この記事では、必要な専門性が部門になく、外部への委託も塞がれた場面で、内部監査部門長がどこから人を手当てするのかを見ていきます。
外が塞がったときほど、視線をどちらへ向けるかが分かれ目になるんですね。内部監査部門長というのは、つまり、内部監査の部門を率いる責任者のことですよ。
人が足りないと分かったときに先に尽くすのは、範囲をどう畳むかではなく、必要な力をどこから手当てするかです。
この一文が、今回の暗記対象なんです。ひとことで言えば、畳む前に確保の手を尽くす、ということですよ。
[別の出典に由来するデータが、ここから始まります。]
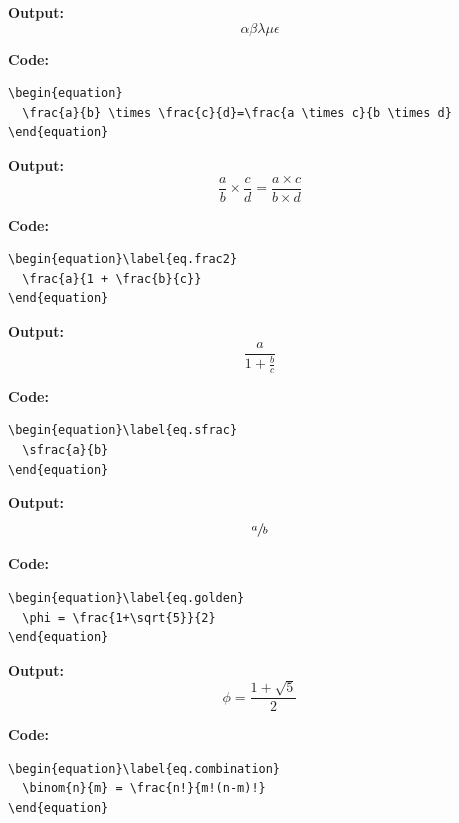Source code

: \documentclass{book}
\newcommand{\myc}{\noindent\textbf{{\color{blue} Code}:}}
\newcommand{\myo}{\noindent\textbf{{\color{blue} Output}:\\}}
\begin{document}
\myo
\begin{equation}\label{eq.greeks}
  \alpha \beta \lambda \mu \epsilon
\end{equation}

\myc
\begin{lstlisting}
\begin{equation}
  \frac{a}{b} \times \frac{c}{d}=\frac{a \times c}{b \times d}
\end{equation}
\end{lstlisting}

\myo
\begin{equation}
  \frac{a}{b} \times \frac{c}{d}=\frac{a \times c}{b \times d}
\end{equation}


\myc
\begin{lstlisting}
\begin{equation}\label{eq.frac2}
  \frac{a}{1 + \frac{b}{c}}
\end{equation}
\end{lstlisting}

\myo
\begin{equation}\label{eq.frac2}
  \frac{a}{1 + \frac{b}{c}}
\end{equation}


\myc
\begin{lstlisting}
\begin{equation}\label{eq.sfrac}
  \sfrac{a}{b}
\end{equation}
\end{lstlisting}

\myo
\begin{equation}\label{eq.sfrac}
  \sfrac{a}{b}
\end{equation}


\myc
\begin{lstlisting}
\begin{equation}\label{eq.golden}
  \phi = \frac{1+\sqrt{5}}{2}
\end{equation}
\end{lstlisting}

\myo
\begin{equation}\label{eq.golden}
  \phi = \frac{1+\sqrt{5}}{2}
\end{equation}


\myc
\begin{lstlisting}
\begin{equation}\label{eq.combination}
  \binom{n}{m} = \frac{n!}{m!(n-m)!}
\end{equation}
\end{lstlisting}
\end{document}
畳むというのは、監査の範囲を縮めたり、断念したりする方向のことですね。
この記事で分かること
- 実施できないと報告する・自前で習得する・範囲を外して開示する。この三つが、なぜこの場面ではまだ早いのか
- 基準10.2が与える三つの定義語、「効果的な配備」「十分」「適切」がそれぞれ何を指すのか
- この論点の出題型3つ(事例適用・最善解型/定義・用語型/責任主体・権限型)と、その切り方
人が足りないときに、どこから手当てするか(P3-A-04-c)
よくある誤解
必要な専門性が部門になく、外部への委託も塞がれた場面で、対応として単独で提示されたら誤りになる記述を並べておきます。
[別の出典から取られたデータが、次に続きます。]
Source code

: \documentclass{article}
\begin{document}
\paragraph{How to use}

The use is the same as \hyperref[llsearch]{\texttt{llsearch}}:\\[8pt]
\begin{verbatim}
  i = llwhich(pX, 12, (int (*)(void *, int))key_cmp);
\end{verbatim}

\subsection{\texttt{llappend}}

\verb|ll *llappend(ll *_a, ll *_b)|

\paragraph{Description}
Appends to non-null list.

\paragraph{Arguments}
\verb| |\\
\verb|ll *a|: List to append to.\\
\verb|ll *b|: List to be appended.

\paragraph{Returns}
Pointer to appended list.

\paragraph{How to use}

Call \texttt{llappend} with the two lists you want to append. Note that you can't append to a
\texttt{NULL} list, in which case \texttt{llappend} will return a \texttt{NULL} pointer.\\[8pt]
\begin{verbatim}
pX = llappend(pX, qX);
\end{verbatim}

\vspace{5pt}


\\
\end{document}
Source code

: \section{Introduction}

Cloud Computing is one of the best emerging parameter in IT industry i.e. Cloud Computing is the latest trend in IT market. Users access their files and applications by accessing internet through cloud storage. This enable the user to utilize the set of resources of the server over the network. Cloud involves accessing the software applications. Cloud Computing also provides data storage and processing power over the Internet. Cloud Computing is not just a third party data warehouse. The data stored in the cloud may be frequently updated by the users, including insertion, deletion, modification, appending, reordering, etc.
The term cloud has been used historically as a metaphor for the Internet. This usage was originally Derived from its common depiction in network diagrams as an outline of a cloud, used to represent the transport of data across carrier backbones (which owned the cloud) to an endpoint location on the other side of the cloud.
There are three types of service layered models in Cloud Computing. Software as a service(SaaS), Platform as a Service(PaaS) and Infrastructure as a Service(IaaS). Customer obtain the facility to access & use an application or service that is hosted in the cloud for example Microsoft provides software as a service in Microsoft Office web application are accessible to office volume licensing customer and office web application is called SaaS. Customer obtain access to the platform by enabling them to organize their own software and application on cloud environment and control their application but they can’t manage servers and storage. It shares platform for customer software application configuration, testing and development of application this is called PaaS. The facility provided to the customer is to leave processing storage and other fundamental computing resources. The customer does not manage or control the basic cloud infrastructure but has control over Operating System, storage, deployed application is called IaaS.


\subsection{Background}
- 資源が足りないのだから、この監査は実施できないと、取締役会側の監査委員会に報告するという対応
- チームに短期のオンラインコースを受けさせて、自前でスキルを身につけるという対応
- 技術的な評価を範囲から外し、IT統制のレビューに限定して、制約を報告書で開示するという対応
三つとも、態度としては誠実に見えます。上位機関に隠さず伝えること、自力で学ぶこと、できないことを正直に開示すること。
どれも監査の作法として学んできた形ですよね。ところが、この場面ではまだ早いんです。
資源が足りないと分かった瞬間に、どう確保するかではなく、どう畳むかを考え始めています。
畳むというのは、監査の範囲を縮めたり、断念したりする方向のことです。つまり、共通する誤りは、この始め方にあるんですね。